• YOUR GOAL: Quote the material below exactly as written, from the first line to the line that holds "- A 6x6x6 input", endpoints included.

• TASK INPUT:
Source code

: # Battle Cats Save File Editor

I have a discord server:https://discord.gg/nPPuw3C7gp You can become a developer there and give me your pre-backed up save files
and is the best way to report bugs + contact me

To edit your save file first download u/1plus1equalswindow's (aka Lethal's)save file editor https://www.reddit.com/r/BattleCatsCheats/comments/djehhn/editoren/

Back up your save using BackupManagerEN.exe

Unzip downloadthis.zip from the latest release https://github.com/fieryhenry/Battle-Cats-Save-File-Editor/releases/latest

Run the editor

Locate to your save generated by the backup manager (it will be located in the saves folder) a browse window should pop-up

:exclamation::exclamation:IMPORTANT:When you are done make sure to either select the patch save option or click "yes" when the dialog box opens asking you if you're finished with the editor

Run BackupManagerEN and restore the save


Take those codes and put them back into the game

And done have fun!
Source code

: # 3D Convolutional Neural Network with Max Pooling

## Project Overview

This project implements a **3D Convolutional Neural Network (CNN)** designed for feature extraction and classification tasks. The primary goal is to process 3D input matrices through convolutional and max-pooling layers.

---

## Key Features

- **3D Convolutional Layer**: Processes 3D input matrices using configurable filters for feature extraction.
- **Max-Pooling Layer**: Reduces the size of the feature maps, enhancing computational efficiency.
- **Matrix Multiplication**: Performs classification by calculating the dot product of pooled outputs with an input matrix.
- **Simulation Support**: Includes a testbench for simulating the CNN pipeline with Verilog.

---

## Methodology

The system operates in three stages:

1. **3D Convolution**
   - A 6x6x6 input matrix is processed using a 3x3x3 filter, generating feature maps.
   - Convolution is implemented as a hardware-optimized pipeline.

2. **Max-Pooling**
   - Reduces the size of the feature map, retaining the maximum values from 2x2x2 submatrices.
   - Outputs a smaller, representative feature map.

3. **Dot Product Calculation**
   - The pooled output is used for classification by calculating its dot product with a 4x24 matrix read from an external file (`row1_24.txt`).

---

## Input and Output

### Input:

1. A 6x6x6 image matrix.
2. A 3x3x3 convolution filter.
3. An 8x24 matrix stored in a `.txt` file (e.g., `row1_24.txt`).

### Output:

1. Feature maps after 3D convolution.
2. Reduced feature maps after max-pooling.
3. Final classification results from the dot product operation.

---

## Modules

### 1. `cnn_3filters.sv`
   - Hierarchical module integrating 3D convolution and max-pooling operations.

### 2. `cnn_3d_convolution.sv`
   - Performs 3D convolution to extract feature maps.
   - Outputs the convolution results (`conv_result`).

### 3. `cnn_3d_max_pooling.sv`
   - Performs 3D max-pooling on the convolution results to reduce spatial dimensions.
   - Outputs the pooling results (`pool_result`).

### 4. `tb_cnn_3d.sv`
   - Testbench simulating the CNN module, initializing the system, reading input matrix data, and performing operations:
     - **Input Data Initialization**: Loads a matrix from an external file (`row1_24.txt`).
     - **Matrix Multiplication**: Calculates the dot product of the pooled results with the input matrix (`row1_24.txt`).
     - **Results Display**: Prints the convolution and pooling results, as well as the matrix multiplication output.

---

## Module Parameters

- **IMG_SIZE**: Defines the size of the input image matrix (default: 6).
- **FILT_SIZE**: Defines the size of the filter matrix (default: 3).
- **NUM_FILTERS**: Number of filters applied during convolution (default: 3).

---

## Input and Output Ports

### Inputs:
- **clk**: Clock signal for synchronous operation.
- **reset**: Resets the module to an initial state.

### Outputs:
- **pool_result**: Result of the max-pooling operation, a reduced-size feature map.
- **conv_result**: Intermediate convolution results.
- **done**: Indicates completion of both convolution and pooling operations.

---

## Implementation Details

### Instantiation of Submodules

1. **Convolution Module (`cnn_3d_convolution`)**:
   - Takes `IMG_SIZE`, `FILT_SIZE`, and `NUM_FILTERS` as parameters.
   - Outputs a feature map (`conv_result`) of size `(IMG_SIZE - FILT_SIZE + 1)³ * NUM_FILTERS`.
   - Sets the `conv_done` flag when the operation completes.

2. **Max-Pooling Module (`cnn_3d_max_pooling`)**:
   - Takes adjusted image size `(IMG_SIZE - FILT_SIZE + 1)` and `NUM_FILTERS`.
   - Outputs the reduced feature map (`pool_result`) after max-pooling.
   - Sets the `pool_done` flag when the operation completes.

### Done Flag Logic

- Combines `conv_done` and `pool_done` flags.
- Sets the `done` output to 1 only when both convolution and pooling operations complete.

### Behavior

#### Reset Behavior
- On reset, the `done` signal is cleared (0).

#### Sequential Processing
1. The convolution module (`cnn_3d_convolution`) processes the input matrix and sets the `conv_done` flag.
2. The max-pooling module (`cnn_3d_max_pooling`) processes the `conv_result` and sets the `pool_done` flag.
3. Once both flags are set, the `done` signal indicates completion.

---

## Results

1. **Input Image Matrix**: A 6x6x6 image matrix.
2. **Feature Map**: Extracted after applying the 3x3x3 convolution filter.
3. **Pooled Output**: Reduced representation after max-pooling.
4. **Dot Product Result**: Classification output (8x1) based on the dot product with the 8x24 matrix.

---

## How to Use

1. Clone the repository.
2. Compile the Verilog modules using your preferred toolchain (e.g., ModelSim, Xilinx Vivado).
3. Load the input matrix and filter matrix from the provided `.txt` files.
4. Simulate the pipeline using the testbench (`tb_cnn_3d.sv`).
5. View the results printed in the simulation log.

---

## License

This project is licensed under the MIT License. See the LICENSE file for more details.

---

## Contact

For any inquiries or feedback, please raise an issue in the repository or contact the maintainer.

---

• OUTPUT FOR THIS TASK:
Source code

: # Battle Cats Save File Editor

I have a discord server:https://discord.gg/nPPuw3C7gp You can become a developer there and give me your pre-backed up save files
and is the best way to report bugs + contact me

To edit your save file first download u/1plus1equalswindow's (aka Lethal's)save file editor https://www.reddit.com/r/BattleCatsCheats/comments/djehhn/editoren/

Back up your save using BackupManagerEN.exe

Unzip downloadthis.zip from the latest release https://github.com/fieryhenry/Battle-Cats-Save-File-Editor/releases/latest

Run the editor

Locate to your save generated by the backup manager (it will be located in the saves folder) a browse window should pop-up

:exclamation::exclamation:IMPORTANT:When you are done make sure to either select the patch save option or click "yes" when the dialog box opens asking you if you're finished with the editor

Run BackupManagerEN and restore the save


Take those codes and put them back into the game

And done have fun!
Source code

: # 3D Convolutional Neural Network with Max Pooling

## Project Overview

This project implements a **3D Convolutional Neural Network (CNN)** designed for feature extraction and classification tasks. The primary goal is to process 3D input matrices through convolutional and max-pooling layers.

---

## Key Features

- **3D Convolutional Layer**: Processes 3D input matrices using configurable filters for feature extraction.
- **Max-Pooling Layer**: Reduces the size of the feature maps, enhancing computational efficiency.
- **Matrix Multiplication**: Performs classification by calculating the dot product of pooled outputs with an input matrix.
- **Simulation Support**: Includes a testbench for simulating the CNN pipeline with Verilog.

---

## Methodology

The system operates in three stages:

1. **3D Convolution**
   - A 6x6x6 input matrix is processed using a 3x3x3 filter, generating feature maps.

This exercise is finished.